Evelyn is delightful, as well. She's pretty, she's smart, she's warm and kind. She loves reading and we've spent many an afternoon talking about books we've each read. About half the books in my house right now belong to her, but there's plenty of room for them on the shelves because half of mine are at her house. She also loves to cook, another passion of mine, and I've been tempted to invite myself to their house for dinner on more than one occasion when the smells from her kitchen have escaped the confines of their house and wafted across the cove.

She's also unpredictable. Her interests are so diverse that I'm constantly surprised by new discoveries about her. A few weeks ago, I walked out onto the deck with my morning cup of tea and saw her waist deep in the water across the cove flyfishing. Per Paul, it's one of her passions, but I'd never have guessed it. Last weekend, we were discussing a book she said was a must-read, and when she led me down the hallway in their house to retrieve it, I passed a framed medallion hanging on the wall. Closer inspection revealed it to be a Gold Medal she'd won in the 1960 Olympics. I would never have pegged her as a jock.

These are fun people, but as engaging as they are individually, they're not much fun as a couple. I now recognize the possibility that their children's living far away might have been intentional. My neighbors bicker with each other constantly, and my one-on-one encounters with each frequently involve a lot of complaints about the absent spouse. To the best of my estimation, Evelyn's greatest fault, viewed from Paul's perspective, is that she's a huge nag, always pestering him to attend to some unimportant task while he's in the course of doing something else. Paul's fatal flaw, Evelyn has opined, is that he's close-minded and temperamental, argumentative in the extreme, and unforgiving of others' simple mistakes.

Both are correct, but the greatest thing they share in common is that they won't let pointless arguments drop. I have taken to visiting only when one of their cars is missing from the driveway, but occasionally, the other returns while I am still present. Yesterday, though, they both got a dose of reality. Something happened that demonstrated to them how petty their wars have been.

I was sitting on their deck with Paul while Evelyn was at a meeting (she was elected to the county Board of Supervisors a few months ago, another fact about her that would have surprised me had I not already known - it was difficult to miss from all the campaign signs that lined the roadways prior to election day). When she got home, she came out onto the deck and they immediately resumed some battle that I gathered had been raging for a day or two.

Their verbal volley was intense for a few moments, until Evelyn finally retreated back inside the house. I tried to hide my embarrassment, but it would have hardly been noticed had I been obvious about it; Paul's temples were throbbing and he began sounding his complaints to my barely sympatheic ear.

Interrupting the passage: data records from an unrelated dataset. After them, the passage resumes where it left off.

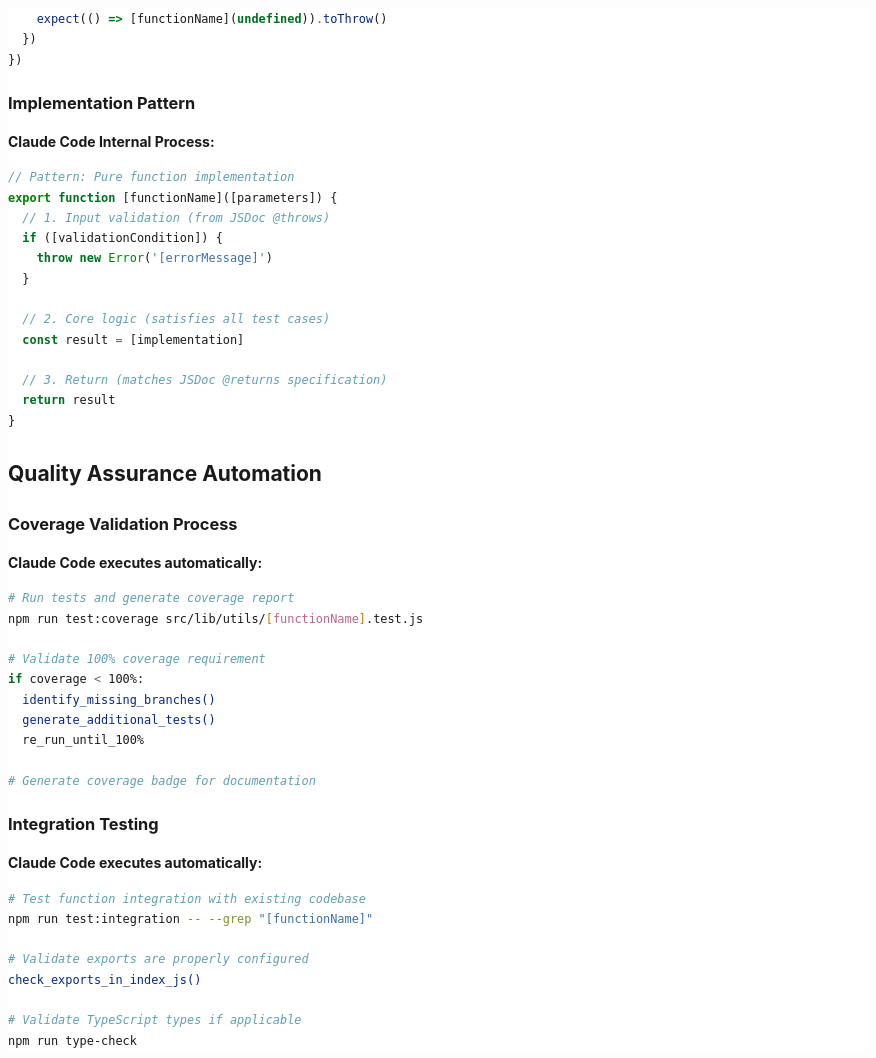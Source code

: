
```javascript
    expect(() => [functionName](undefined)).toThrow()
  })
})
```

### Implementation Pattern
**Claude Code Internal Process:**
```javascript
// Pattern: Pure function implementation
export function [functionName]([parameters]) {
  // 1. Input validation (from JSDoc @throws)
  if ([validationCondition]) {
    throw new Error('[errorMessage]')
  }

  // 2. Core logic (satisfies all test cases)
  const result = [implementation]

  // 3. Return (matches JSDoc @returns specification)
  return result
}
```

## Quality Assurance Automation

### Coverage Validation Process
**Claude Code executes automatically:**
```bash
# Run tests and generate coverage report
npm run test:coverage src/lib/utils/[functionName].test.js

# Validate 100% coverage requirement
if coverage < 100%:
  identify_missing_branches()
  generate_additional_tests()
  re_run_until_100%

# Generate coverage badge for documentation
```

### Integration Testing
**Claude Code executes automatically:**
```bash
# Test function integration with existing codebase
npm run test:integration -- --grep "[functionName]"

# Validate exports are properly configured
check_exports_in_index_js()

# Validate TypeScript types if applicable  
npm run type-check
```


  [paramName]: [paramType]
  [returnProperty]: [returnType]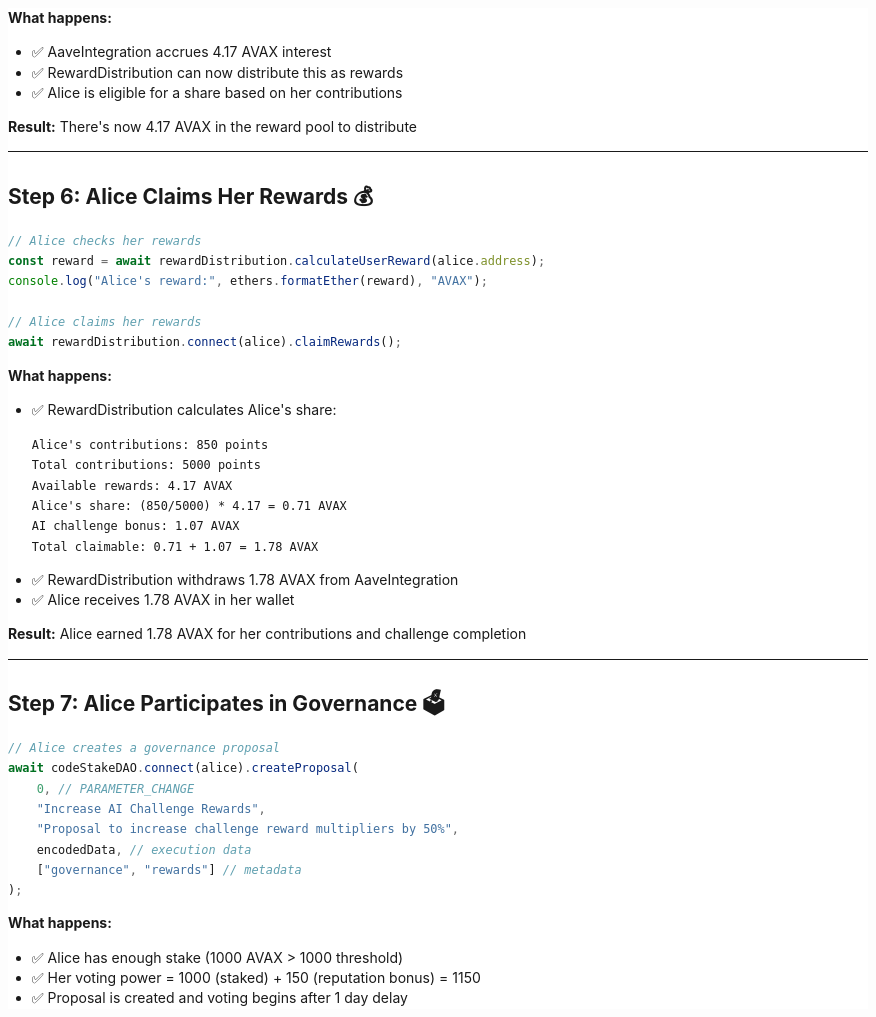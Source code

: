 **What happens:**
- ✅ AaveIntegration accrues 4.17 AVAX interest
- ✅ RewardDistribution can now distribute this as rewards
- ✅ Alice is eligible for a share based on her contributions

**Result:** There's now 4.17 AVAX in the reward pool to distribute

---

## **Step 6: Alice Claims Her Rewards** 💰

```javascript
// Alice checks her rewards
const reward = await rewardDistribution.calculateUserReward(alice.address);
console.log("Alice's reward:", ethers.formatEther(reward), "AVAX");

// Alice claims her rewards
await rewardDistribution.connect(alice).claimRewards();
```

**What happens:**
- ✅ RewardDistribution calculates Alice's share:
  ```
  Alice's contributions: 850 points
  Total contributions: 5000 points
  Available rewards: 4.17 AVAX
  Alice's share: (850/5000) * 4.17 = 0.71 AVAX
  AI challenge bonus: 1.07 AVAX
  Total claimable: 0.71 + 1.07 = 1.78 AVAX
  ```
- ✅ RewardDistribution withdraws 1.78 AVAX from AaveIntegration
- ✅ Alice receives 1.78 AVAX in her wallet

**Result:** Alice earned 1.78 AVAX for her contributions and challenge completion

---

## **Step 7: Alice Participates in Governance** 🗳️

```javascript
// Alice creates a governance proposal
await codeStakeDAO.connect(alice).createProposal(
    0, // PARAMETER_CHANGE
    "Increase AI Challenge Rewards",
    "Proposal to increase challenge reward multipliers by 50%",
    encodedData, // execution data
    ["governance", "rewards"] // metadata
);
```

**What happens:**
- ✅ Alice has enough stake (1000 AVAX > 1000 threshold)
- ✅ Her voting power = 1000 (staked) + 150 (reputation bonus) = 1150
- ✅ Proposal is created and voting begins after 1 day delay

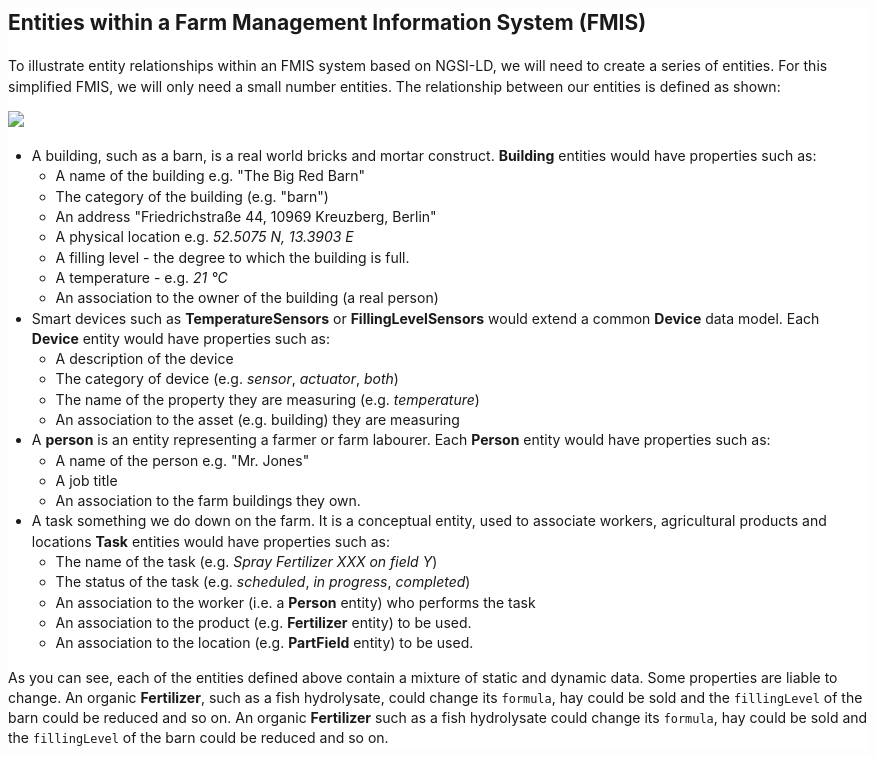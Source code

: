 ## Entities within a Farm Management Information System (FMIS)

To illustrate entity relationships within an FMIS system based on NGSI-LD, we will need to create a series of entities.
For this simplified FMIS, we will only need a small number entities. The relationship between our entities is defined as
shown:

![](https://fiware.github.io/tutorials.Entity-Relationships/img/ngsi-ld-entities.png)

-   A building, such as a barn, is a real world bricks and mortar construct. **Building** entities would have properties
    such as:
    -   A name of the building e.g. "The Big Red Barn"
    -   The category of the building (e.g. "barn")
    -   An address "Friedrichstraße 44, 10969 Kreuzberg, Berlin"
    -   A physical location e.g. _52.5075 N, 13.3903 E_
    -   A filling level - the degree to which the building is full.
    -   A temperature - e.g. _21 °C_
    -   An association to the owner of the building (a real person)
-   Smart devices such as **TemperatureSensors** or **FillingLevelSensors** would extend a common **Device** data model.
    Each **Device** entity would have properties such as:
    -   A description of the device
    -   The category of device (e.g. _sensor_, _actuator_, _both_)
    -   The name of the property they are measuring (e.g. _temperature_)
    -   An association to the asset (e.g. building) they are measuring
-   A **person** is an entity representing a farmer or farm labourer. Each **Person** entity would have properties such
    as:
    -   A name of the person e.g. "Mr. Jones"
    -   A job title
    -   An association to the farm buildings they own.
-   A task something we do down on the farm. It is a conceptual entity, used to associate workers, agricultural products
    and locations **Task** entities would have properties such as:
    -   The name of the task (e.g. _Spray Fertilizer XXX on field Y_)
    -   The status of the task (e.g. _scheduled_, _in progress_, _completed_)
    -   An association to the worker (i.e. a **Person** entity) who performs the task
    -   An association to the product (e.g. **Fertilizer** entity) to be used.
    -   An association to the location (e.g. **PartField** entity) to be used.

As you can see, each of the entities defined above contain a mixture of static and dynamic data. Some properties are
liable to change. An organic **Fertilizer**, such as a fish hydrolysate, could change its `formula`, hay could be sold
and the `fillingLevel` of the barn could be reduced and so on. An organic **Fertilizer** such as a fish hydrolysate
could change its `formula`, hay could be sold and the `fillingLevel` of the barn could be reduced and so on.
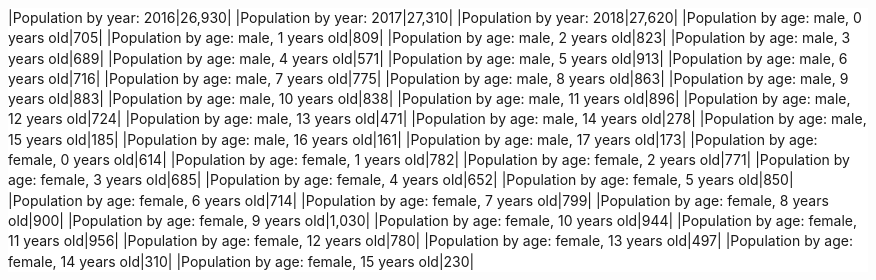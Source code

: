 |Population by year: 2016|26,930|
|Population by year: 2017|27,310|
|Population by year: 2018|27,620|
|Population by age: male, 0 years old|705|
|Population by age: male, 1 years old|809|
|Population by age: male, 2 years old|823|
|Population by age: male, 3 years old|689|
|Population by age: male, 4 years old|571|
|Population by age: male, 5 years old|913|
|Population by age: male, 6 years old|716|
|Population by age: male, 7 years old|775|
|Population by age: male, 8 years old|863|
|Population by age: male, 9 years old|883|
|Population by age: male, 10 years old|838|
|Population by age: male, 11 years old|896|
|Population by age: male, 12 years old|724|
|Population by age: male, 13 years old|471|
|Population by age: male, 14 years old|278|
|Population by age: male, 15 years old|185|
|Population by age: male, 16 years old|161|
|Population by age: male, 17 years old|173|
|Population by age: female, 0 years old|614|
|Population by age: female, 1 years old|782|
|Population by age: female, 2 years old|771|
|Population by age: female, 3 years old|685|
|Population by age: female, 4 years old|652|
|Population by age: female, 5 years old|850|
|Population by age: female, 6 years old|714|
|Population by age: female, 7 years old|799|
|Population by age: female, 8 years old|900|
|Population by age: female, 9 years old|1,030|
|Population by age: female, 10 years old|944|
|Population by age: female, 11 years old|956|
|Population by age: female, 12 years old|780|
|Population by age: female, 13 years old|497|
|Population by age: female, 14 years old|310|
|Population by age: female, 15 years old|230|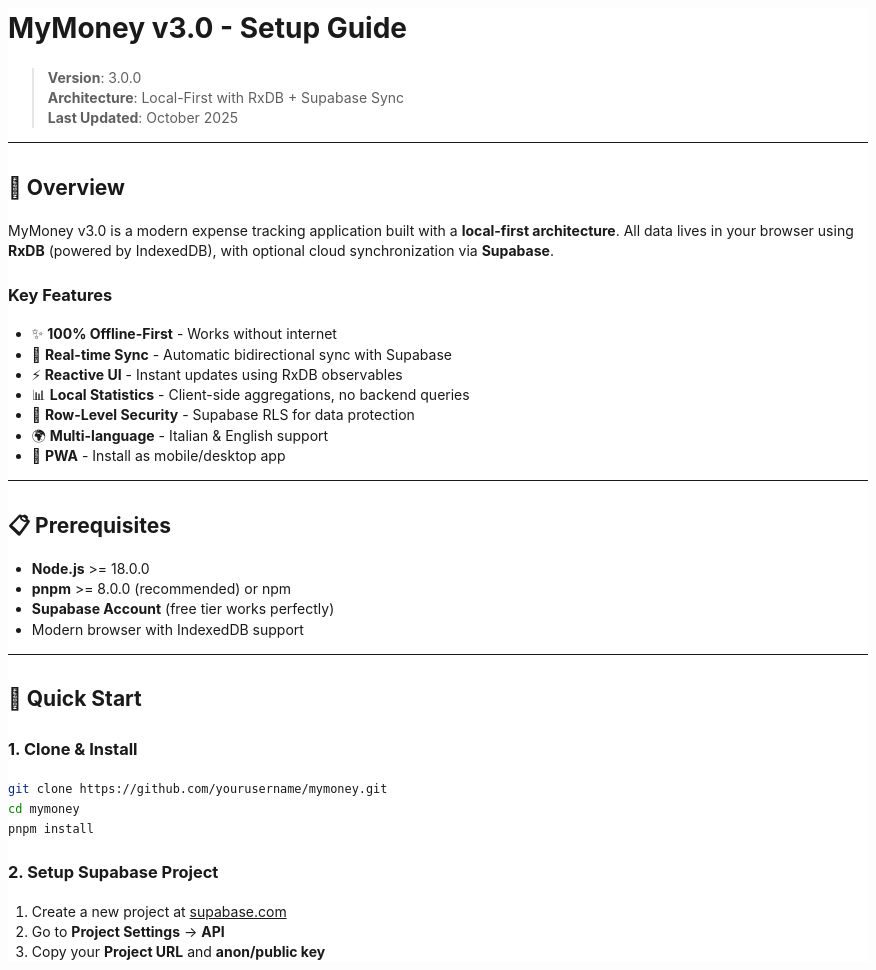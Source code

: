 # MyMoney v3.0 - Setup Guide

> **Version**: 3.0.0  
> **Architecture**: Local-First with RxDB + Supabase Sync  
> **Last Updated**: October 2025

---

## 🎯 Overview

MyMoney v3.0 is a modern expense tracking application built with a **local-first architecture**. All data lives in your browser using **RxDB** (powered by IndexedDB), with optional cloud synchronization via **Supabase**.

### Key Features

- ✨ **100% Offline-First** - Works without internet
- 🔄 **Real-time Sync** - Automatic bidirectional sync with Supabase
- ⚡ **Reactive UI** - Instant updates using RxDB observables
- 📊 **Local Statistics** - Client-side aggregations, no backend queries
- 🔐 **Row-Level Security** - Supabase RLS for data protection
- 🌍 **Multi-language** - Italian & English support
- 📱 **PWA** - Install as mobile/desktop app

---

## 📋 Prerequisites

- **Node.js** >= 18.0.0
- **pnpm** >= 8.0.0 (recommended) or npm
- **Supabase Account** (free tier works perfectly)
- Modern browser with IndexedDB support

---

## 🚀 Quick Start

### 1. Clone & Install

```bash
git clone https://github.com/yourusername/mymoney.git
cd mymoney
pnpm install
```

### 2. Setup Supabase Project

1. Create a new project at [supabase.com](https://supabase.com)
2. Go to **Project Settings** → **API**
3. Copy your **Project URL** and **anon/public key**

Fifteen minutes later, though, Evelyn reemerged from the house. Paul stiffened, waiting for the skirmish to resume. When he looked up, however, he saw that her face had softened and that she had tears welling in her eyes. She smiled at Walter, then handed him the cordless phone she bore in her hand. Walter took it, muttered a suspicious 'hello' into the phone, and received the news that they had just become grandparents.

The sabres were returned to their scabbards, and with sobs of delight, a truce was called. They hugged and apologized, embarrassed at their silliness and gaining a fresh new perspective on what's important in life.

That kid'll do great things in life, I'm certain. He'd only been in the world a few hours and he'd already made it a better place.